▸ Exercise goal:
Every line with the string "number" in it belongs in your answer, so copy them all from the data.

▸ Task inputs:
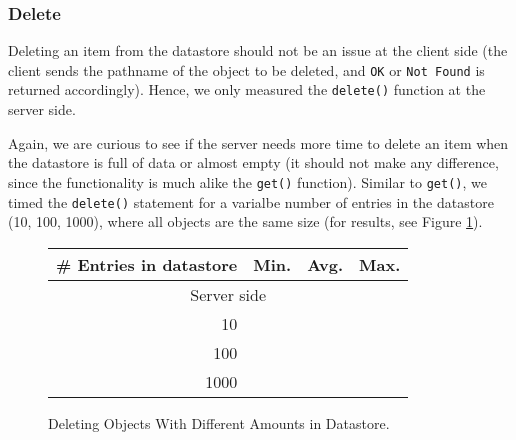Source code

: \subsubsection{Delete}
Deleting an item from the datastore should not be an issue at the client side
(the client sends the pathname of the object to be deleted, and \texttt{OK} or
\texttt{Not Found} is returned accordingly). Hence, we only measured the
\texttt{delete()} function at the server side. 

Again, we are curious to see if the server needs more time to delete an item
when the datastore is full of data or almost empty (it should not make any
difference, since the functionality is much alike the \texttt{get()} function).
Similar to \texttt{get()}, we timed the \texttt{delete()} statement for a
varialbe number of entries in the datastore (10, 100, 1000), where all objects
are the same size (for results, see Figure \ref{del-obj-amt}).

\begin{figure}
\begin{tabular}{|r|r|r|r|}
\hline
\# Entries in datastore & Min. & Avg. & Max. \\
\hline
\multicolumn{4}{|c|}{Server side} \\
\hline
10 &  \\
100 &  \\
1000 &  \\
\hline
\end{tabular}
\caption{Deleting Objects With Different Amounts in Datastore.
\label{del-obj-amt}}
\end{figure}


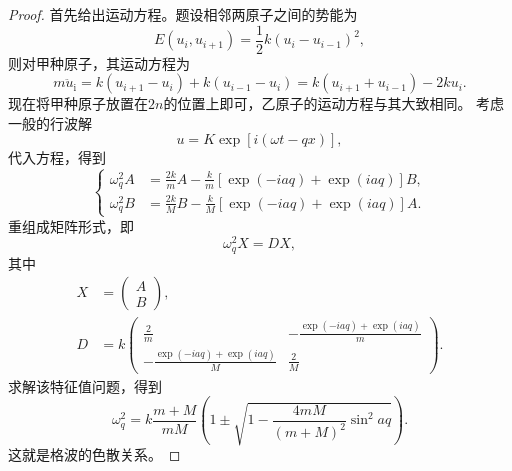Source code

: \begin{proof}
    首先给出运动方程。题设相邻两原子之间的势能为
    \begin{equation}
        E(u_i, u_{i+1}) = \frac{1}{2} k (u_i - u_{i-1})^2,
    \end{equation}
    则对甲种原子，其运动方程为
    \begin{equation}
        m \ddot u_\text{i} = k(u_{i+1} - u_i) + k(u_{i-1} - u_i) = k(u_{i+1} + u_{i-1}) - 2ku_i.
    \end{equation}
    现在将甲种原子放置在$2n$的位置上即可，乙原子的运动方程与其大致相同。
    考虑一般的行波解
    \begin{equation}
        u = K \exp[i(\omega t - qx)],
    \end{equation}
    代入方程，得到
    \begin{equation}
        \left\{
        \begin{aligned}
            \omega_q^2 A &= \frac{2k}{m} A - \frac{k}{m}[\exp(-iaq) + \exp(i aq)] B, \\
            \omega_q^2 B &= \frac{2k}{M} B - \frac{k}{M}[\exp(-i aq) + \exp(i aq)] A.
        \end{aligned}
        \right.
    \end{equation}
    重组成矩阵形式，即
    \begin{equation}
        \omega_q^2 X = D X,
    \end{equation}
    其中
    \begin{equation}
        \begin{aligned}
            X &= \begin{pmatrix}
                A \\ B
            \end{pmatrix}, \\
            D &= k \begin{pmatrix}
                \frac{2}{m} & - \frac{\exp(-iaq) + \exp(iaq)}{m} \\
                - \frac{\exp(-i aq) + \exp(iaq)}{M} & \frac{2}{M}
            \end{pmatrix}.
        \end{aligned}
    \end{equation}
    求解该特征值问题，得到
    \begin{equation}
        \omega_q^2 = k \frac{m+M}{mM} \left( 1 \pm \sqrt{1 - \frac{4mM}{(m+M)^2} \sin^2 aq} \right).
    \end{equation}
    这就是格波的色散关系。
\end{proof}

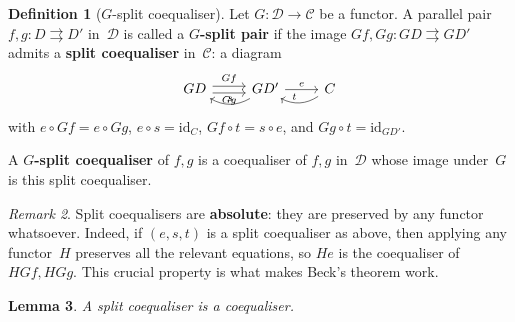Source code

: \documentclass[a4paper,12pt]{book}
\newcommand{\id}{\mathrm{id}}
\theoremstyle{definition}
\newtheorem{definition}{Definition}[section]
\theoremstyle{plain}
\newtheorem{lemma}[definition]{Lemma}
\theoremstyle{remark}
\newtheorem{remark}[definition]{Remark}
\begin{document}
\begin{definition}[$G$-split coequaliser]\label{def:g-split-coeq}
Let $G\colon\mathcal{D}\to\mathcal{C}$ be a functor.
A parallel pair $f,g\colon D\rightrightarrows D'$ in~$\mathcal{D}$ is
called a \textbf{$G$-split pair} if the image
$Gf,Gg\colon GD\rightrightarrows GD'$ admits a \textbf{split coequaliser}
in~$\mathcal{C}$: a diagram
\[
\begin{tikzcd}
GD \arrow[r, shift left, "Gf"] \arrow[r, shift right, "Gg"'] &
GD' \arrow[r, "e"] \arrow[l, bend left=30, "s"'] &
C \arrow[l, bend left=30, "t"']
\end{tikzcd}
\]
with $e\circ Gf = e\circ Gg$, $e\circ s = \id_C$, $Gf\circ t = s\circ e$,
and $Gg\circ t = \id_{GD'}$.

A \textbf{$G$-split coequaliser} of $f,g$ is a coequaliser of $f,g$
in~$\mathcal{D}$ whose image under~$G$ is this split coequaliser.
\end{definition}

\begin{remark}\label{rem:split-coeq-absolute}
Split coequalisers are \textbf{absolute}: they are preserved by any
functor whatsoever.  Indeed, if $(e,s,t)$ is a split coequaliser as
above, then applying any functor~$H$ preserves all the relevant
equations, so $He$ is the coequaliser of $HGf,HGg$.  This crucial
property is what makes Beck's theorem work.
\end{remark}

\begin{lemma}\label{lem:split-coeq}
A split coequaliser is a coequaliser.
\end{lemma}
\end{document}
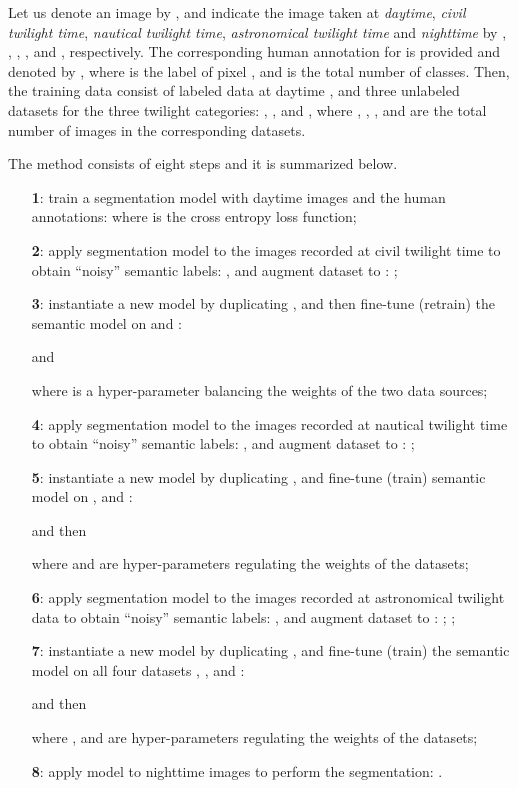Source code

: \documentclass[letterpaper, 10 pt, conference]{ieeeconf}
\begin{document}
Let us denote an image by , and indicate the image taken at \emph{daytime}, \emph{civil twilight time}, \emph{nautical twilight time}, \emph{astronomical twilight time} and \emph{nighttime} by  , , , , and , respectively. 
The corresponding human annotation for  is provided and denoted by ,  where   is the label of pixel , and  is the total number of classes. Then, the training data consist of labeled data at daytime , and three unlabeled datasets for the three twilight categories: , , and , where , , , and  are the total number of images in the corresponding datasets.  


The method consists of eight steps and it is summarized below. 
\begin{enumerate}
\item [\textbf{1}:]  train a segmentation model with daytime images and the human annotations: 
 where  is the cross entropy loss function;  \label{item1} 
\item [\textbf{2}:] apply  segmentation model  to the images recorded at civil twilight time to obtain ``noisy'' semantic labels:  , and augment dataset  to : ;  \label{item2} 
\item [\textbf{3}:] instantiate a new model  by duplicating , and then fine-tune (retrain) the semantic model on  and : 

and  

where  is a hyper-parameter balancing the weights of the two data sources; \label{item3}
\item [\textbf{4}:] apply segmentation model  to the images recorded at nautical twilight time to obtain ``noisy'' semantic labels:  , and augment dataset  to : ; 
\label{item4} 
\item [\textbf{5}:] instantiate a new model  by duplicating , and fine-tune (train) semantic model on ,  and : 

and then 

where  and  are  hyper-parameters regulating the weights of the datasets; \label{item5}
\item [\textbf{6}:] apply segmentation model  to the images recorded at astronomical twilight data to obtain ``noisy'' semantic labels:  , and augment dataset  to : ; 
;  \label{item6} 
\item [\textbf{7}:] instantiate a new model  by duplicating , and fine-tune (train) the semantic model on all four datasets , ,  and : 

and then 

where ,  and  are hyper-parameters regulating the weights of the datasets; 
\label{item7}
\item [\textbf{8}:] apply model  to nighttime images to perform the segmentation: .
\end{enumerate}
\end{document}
...
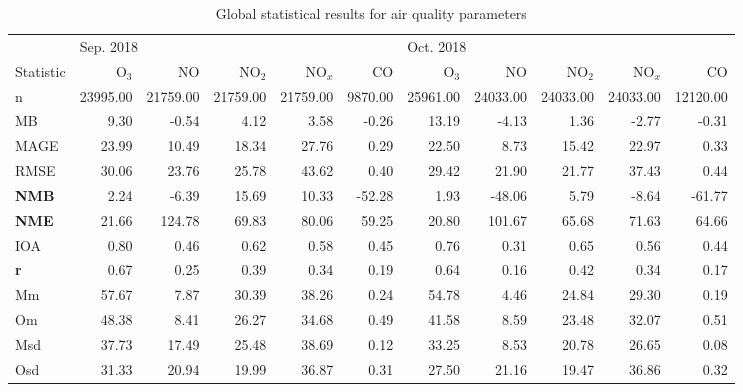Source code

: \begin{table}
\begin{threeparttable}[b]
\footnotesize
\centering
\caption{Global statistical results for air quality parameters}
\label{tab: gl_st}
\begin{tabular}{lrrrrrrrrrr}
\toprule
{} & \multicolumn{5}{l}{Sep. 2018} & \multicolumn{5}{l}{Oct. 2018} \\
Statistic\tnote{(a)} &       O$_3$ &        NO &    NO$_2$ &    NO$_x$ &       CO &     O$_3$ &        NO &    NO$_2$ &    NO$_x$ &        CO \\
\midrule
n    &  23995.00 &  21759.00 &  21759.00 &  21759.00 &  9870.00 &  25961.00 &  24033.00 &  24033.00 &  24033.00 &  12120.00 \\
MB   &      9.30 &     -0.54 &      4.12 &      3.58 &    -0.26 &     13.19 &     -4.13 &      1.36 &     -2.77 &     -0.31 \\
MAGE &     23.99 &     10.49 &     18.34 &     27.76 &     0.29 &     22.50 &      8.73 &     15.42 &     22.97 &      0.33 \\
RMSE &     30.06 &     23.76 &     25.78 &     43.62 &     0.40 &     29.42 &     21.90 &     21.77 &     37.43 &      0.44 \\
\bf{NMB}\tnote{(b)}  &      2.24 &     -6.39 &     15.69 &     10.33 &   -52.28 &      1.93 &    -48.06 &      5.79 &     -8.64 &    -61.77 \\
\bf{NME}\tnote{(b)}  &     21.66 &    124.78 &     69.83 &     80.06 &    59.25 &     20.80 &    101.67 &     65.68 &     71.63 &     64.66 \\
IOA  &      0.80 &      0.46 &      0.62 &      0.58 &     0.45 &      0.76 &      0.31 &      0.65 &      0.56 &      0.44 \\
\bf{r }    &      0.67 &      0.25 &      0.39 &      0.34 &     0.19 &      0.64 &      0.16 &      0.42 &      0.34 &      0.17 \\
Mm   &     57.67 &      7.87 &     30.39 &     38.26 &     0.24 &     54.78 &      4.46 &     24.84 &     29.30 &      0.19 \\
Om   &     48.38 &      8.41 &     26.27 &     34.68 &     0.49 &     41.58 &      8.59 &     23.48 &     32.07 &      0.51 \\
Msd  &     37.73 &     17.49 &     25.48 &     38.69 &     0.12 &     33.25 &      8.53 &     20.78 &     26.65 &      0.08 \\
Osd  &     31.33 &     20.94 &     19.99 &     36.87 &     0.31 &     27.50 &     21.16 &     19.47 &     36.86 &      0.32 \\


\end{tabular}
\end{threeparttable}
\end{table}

▸ Output of the task:
varialbe number of entries in the datastore (10, 100, 1000), where all objects
The corresponding human annotation for  is provided and denoted by ,  where   is the label of pixel , and  is the total number of classes. Then, the training data consist of labeled data at daytime , and three unlabeled datasets for the three twilight categories: , , and , where , , , and  are the total number of images in the corresponding datasets.  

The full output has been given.